**Input data**

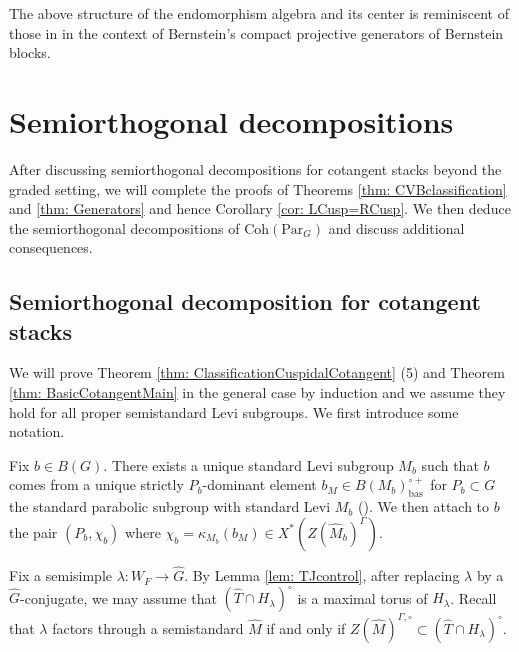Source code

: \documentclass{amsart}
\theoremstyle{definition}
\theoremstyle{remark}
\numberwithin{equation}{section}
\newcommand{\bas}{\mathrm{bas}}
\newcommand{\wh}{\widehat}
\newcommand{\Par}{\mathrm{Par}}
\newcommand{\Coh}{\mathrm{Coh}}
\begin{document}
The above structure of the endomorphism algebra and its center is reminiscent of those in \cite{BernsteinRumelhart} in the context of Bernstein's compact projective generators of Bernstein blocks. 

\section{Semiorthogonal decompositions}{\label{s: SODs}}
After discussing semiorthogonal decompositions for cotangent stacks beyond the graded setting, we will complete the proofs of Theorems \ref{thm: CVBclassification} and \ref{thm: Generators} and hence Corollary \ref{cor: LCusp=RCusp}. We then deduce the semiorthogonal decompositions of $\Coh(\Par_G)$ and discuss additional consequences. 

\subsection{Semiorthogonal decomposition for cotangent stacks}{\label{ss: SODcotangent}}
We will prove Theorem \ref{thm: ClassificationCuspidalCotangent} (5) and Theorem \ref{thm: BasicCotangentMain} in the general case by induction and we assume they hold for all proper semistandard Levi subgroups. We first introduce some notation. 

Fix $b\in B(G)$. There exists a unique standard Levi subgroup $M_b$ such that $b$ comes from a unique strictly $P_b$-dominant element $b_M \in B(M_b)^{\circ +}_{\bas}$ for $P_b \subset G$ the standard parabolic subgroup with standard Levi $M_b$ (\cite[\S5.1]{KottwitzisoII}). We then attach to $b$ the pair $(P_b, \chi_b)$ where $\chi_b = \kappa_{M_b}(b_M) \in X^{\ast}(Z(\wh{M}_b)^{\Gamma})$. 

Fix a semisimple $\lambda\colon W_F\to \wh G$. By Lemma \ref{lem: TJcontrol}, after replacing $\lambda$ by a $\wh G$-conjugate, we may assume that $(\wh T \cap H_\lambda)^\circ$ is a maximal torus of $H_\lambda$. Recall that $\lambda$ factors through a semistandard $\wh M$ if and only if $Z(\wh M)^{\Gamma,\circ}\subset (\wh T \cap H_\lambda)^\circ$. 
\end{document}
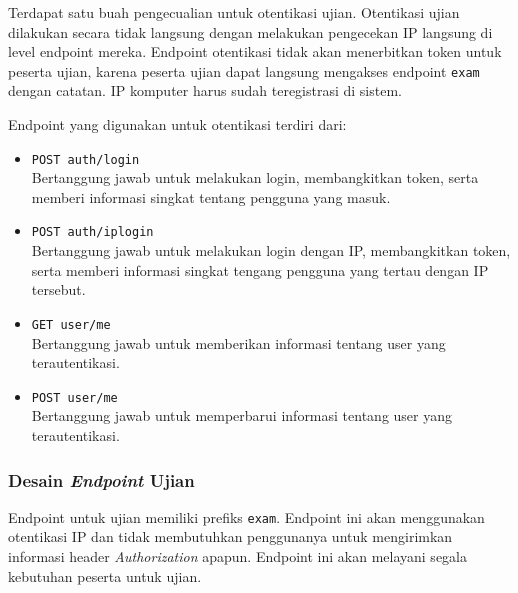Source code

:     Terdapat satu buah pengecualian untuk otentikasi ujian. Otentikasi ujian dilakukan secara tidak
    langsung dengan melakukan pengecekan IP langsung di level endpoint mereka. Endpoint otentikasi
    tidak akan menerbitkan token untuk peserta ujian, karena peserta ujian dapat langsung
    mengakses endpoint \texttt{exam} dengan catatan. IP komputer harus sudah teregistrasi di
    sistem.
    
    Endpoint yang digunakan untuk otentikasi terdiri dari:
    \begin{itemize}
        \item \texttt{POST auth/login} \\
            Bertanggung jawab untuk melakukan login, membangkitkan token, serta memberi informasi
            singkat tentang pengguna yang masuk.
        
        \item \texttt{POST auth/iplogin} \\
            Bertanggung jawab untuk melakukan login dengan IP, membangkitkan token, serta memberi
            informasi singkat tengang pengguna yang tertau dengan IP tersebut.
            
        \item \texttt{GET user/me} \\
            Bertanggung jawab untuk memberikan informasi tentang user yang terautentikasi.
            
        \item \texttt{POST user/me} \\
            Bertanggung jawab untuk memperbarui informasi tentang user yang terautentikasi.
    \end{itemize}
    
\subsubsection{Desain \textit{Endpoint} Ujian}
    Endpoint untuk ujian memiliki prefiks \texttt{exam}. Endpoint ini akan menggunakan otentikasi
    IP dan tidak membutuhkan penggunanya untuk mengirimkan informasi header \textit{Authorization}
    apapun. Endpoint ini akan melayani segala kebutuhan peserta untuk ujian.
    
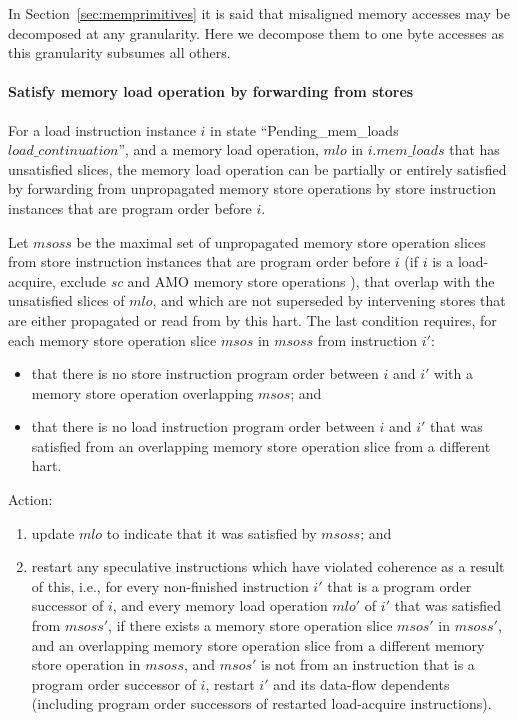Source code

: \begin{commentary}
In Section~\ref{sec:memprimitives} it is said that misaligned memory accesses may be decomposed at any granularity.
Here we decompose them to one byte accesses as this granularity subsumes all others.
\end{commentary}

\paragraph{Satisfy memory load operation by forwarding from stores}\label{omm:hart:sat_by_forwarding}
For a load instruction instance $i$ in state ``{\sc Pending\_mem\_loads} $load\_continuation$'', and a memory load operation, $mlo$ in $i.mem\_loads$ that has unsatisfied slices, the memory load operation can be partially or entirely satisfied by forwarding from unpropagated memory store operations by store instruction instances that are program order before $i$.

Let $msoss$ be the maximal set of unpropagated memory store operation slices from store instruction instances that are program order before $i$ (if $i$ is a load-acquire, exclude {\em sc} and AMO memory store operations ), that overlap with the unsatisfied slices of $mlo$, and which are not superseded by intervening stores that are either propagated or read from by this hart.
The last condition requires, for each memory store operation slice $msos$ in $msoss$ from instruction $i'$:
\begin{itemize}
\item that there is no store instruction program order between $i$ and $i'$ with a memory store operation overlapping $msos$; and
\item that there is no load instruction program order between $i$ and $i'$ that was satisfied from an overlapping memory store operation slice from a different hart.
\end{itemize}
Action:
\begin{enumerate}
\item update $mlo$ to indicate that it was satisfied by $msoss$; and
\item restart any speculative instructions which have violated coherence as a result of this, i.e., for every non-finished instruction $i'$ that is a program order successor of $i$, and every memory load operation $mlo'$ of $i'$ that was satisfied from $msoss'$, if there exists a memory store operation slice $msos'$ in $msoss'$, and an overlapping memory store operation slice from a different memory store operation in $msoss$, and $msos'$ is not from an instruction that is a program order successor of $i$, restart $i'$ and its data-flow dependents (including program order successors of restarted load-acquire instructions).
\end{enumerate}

**Your objective**
Print the material above verbatim except the pictures.

**Response to the exercise**
Source code

: \documentclass{amsart}
\theoremstyle{definition}
\theoremstyle{remark}
\numberwithin{equation}{section}
\newcommand{\bas}{\mathrm{bas}}
\newcommand{\wh}{\widehat}
\newcommand{\Par}{\mathrm{Par}}
\newcommand{\Coh}{\mathrm{Coh}}
\begin{document}
The above structure of the endomorphism algebra and its center is reminiscent of those in \cite{BernsteinRumelhart} in the context of Bernstein's compact projective generators of Bernstein blocks. 

\section{Semiorthogonal decompositions}{\label{s: SODs}}
After discussing semiorthogonal decompositions for cotangent stacks beyond the graded setting, we will complete the proofs of Theorems \ref{thm: CVBclassification} and \ref{thm: Generators} and hence Corollary \ref{cor: LCusp=RCusp}. We then deduce the semiorthogonal decompositions of $\Coh(\Par_G)$ and discuss additional consequences. 

\subsection{Semiorthogonal decomposition for cotangent stacks}{\label{ss: SODcotangent}}
We will prove Theorem \ref{thm: ClassificationCuspidalCotangent} (5) and Theorem \ref{thm: BasicCotangentMain} in the general case by induction and we assume they hold for all proper semistandard Levi subgroups. We first introduce some notation. 

Fix $b\in B(G)$. There exists a unique standard Levi subgroup $M_b$ such that $b$ comes from a unique strictly $P_b$-dominant element $b_M \in B(M_b)^{\circ +}_{\bas}$ for $P_b \subset G$ the standard parabolic subgroup with standard Levi $M_b$ (\cite[\S5.1]{KottwitzisoII}). We then attach to $b$ the pair $(P_b, \chi_b)$ where $\chi_b = \kappa_{M_b}(b_M) \in X^{\ast}(Z(\wh{M}_b)^{\Gamma})$. 

Fix a semisimple $\lambda\colon W_F\to \wh G$. By Lemma \ref{lem: TJcontrol}, after replacing $\lambda$ by a $\wh G$-conjugate, we may assume that $(\wh T \cap H_\lambda)^\circ$ is a maximal torus of $H_\lambda$. Recall that $\lambda$ factors through a semistandard $\wh M$ if and only if $Z(\wh M)^{\Gamma,\circ}\subset (\wh T \cap H_\lambda)^\circ$. 
\end{document}
Source code

:     Terdapat satu buah pengecualian untuk otentikasi ujian. Otentikasi ujian dilakukan secara tidak
    langsung dengan melakukan pengecekan IP langsung di level endpoint mereka. Endpoint otentikasi
    tidak akan menerbitkan token untuk peserta ujian, karena peserta ujian dapat langsung
    mengakses endpoint \texttt{exam} dengan catatan. IP komputer harus sudah teregistrasi di
    sistem.
    
    Endpoint yang digunakan untuk otentikasi terdiri dari:
    \begin{itemize}
        \item \texttt{POST auth/login} \\
            Bertanggung jawab untuk melakukan login, membangkitkan token, serta memberi informasi
            singkat tentang pengguna yang masuk.
        
        \item \texttt{POST auth/iplogin} \\
            Bertanggung jawab untuk melakukan login dengan IP, membangkitkan token, serta memberi
            informasi singkat tengang pengguna yang tertau dengan IP tersebut.
            
        \item \texttt{GET user/me} \\
            Bertanggung jawab untuk memberikan informasi tentang user yang terautentikasi.
            
        \item \texttt{POST user/me} \\
            Bertanggung jawab untuk memperbarui informasi tentang user yang terautentikasi.
    \end{itemize}
    
\subsubsection{Desain \textit{Endpoint} Ujian}
    Endpoint untuk ujian memiliki prefiks \texttt{exam}. Endpoint ini akan menggunakan otentikasi
    IP dan tidak membutuhkan penggunanya untuk mengirimkan informasi header \textit{Authorization}
    apapun. Endpoint ini akan melayani segala kebutuhan peserta untuk ujian.
    
Source code

: \begin{commentary}
In Section~\ref{sec:memprimitives} it is said that misaligned memory accesses may be decomposed at any granularity.
Here we decompose them to one byte accesses as this granularity subsumes all others.
\end{commentary}

\paragraph{Satisfy memory load operation by forwarding from stores}\label{omm:hart:sat_by_forwarding}
For a load instruction instance $i$ in state ``{\sc Pending\_mem\_loads} $load\_continuation$'', and a memory load operation, $mlo$ in $i.mem\_loads$ that has unsatisfied slices, the memory load operation can be partially or entirely satisfied by forwarding from unpropagated memory store operations by store instruction instances that are program order before $i$.

Let $msoss$ be the maximal set of unpropagated memory store operation slices from store instruction instances that are program order before $i$ (if $i$ is a load-acquire, exclude {\em sc} and AMO memory store operations ), that overlap with the unsatisfied slices of $mlo$, and which are not superseded by intervening stores that are either propagated or read from by this hart.
The last condition requires, for each memory store operation slice $msos$ in $msoss$ from instruction $i'$:
\begin{itemize}
\item that there is no store instruction program order between $i$ and $i'$ with a memory store operation overlapping $msos$; and
\item that there is no load instruction program order between $i$ and $i'$ that was satisfied from an overlapping memory store operation slice from a different hart.
\end{itemize}
Action:
\begin{enumerate}
\item update $mlo$ to indicate that it was satisfied by $msoss$; and
\item restart any speculative instructions which have violated coherence as a result of this, i.e., for every non-finished instruction $i'$ that is a program order successor of $i$, and every memory load operation $mlo'$ of $i'$ that was satisfied from $msoss'$, if there exists a memory store operation slice $msos'$ in $msoss'$, and an overlapping memory store operation slice from a different memory store operation in $msoss$, and $msos'$ is not from an instruction that is a program order successor of $i$, restart $i'$ and its data-flow dependents (including program order successors of restarted load-acquire instructions).
\end{enumerate}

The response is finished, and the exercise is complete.